◆ **Problem requirements**
Search the listing for "就找不到了" and copy every line where it appears.

◆ **Records provided**

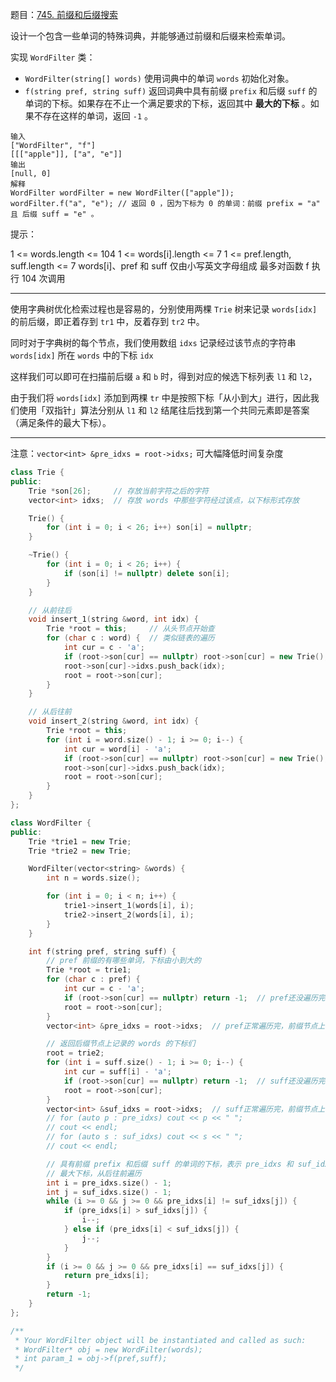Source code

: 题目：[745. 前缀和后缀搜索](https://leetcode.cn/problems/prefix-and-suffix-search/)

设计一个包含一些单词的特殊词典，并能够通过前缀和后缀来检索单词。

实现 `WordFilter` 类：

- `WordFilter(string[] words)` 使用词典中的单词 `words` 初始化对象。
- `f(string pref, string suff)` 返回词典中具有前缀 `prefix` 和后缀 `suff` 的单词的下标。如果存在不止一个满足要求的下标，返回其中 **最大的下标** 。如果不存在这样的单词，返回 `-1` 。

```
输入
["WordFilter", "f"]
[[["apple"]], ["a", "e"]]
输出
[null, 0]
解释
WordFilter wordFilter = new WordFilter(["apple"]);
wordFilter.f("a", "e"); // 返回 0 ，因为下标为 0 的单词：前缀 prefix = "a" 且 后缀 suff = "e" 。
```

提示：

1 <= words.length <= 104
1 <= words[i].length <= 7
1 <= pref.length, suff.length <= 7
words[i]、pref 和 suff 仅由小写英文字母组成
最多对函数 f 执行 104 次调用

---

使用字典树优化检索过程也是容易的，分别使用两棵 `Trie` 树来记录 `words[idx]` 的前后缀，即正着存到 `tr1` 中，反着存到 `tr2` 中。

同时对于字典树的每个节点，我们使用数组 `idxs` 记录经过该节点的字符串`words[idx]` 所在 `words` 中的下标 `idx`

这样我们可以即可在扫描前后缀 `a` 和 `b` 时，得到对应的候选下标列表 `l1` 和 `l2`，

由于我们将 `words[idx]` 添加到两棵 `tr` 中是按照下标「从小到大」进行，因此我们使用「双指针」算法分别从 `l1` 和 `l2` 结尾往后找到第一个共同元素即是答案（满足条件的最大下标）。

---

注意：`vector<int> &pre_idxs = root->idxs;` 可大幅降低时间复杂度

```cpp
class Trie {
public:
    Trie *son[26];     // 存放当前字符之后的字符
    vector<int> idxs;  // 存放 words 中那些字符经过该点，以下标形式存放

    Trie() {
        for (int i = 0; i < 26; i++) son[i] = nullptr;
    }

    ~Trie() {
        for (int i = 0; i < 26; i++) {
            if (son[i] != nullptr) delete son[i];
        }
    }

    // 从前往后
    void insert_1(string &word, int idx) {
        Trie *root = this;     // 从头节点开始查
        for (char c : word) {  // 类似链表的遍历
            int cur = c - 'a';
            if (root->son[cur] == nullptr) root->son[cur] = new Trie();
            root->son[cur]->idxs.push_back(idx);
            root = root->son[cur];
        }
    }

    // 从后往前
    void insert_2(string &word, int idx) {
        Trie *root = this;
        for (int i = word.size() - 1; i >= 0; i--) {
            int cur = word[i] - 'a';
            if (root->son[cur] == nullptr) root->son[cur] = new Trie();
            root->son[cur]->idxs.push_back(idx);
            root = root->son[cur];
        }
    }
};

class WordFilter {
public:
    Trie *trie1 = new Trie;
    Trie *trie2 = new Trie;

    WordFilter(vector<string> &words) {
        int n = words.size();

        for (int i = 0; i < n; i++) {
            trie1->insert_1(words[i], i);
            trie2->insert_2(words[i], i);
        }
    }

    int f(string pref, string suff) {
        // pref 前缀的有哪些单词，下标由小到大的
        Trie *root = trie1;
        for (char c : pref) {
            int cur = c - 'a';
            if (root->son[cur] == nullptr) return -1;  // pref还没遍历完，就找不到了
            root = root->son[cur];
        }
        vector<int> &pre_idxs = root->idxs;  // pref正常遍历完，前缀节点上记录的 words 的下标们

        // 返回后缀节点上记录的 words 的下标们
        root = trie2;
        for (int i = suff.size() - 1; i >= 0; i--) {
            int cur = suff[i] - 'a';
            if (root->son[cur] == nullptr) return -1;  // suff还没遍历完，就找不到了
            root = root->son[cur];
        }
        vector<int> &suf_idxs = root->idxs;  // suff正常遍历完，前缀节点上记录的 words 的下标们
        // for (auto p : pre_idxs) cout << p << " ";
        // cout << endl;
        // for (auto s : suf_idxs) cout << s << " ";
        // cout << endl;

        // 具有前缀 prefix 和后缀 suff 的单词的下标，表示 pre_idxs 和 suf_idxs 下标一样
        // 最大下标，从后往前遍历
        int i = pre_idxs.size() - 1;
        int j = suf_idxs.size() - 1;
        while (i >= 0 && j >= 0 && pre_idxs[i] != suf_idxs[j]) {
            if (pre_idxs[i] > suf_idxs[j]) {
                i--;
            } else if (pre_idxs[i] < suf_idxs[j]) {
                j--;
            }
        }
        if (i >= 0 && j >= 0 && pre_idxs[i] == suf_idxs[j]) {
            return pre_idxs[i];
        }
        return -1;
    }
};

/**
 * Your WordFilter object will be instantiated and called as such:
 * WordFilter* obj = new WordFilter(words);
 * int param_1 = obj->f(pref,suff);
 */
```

---

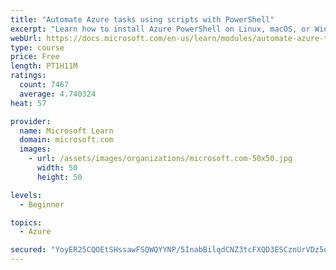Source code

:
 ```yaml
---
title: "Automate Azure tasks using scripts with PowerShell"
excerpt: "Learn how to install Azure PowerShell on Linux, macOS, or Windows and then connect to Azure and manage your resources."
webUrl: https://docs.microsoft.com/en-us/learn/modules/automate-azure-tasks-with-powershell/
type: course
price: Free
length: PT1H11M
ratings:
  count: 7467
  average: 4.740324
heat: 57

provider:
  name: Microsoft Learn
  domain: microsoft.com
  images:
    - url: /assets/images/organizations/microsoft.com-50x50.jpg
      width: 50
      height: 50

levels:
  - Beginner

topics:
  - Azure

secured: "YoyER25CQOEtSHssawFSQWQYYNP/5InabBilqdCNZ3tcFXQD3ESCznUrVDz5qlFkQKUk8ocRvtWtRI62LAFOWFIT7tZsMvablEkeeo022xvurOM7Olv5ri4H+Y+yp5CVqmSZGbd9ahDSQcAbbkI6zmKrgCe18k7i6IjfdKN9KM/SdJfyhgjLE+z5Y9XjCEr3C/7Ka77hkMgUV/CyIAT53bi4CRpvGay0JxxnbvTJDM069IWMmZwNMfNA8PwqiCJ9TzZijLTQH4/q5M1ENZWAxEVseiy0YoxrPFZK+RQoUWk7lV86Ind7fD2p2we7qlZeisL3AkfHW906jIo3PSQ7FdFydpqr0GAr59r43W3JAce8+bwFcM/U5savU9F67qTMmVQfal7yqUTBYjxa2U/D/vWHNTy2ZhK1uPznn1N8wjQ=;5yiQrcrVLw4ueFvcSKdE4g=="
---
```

◆ **Output of the exercise**
            if (root->son[cur] == nullptr) return -1;  // pref还没遍历完，就找不到了
            if (root->son[cur] == nullptr) return -1;  // suff还没遍历完，就找不到了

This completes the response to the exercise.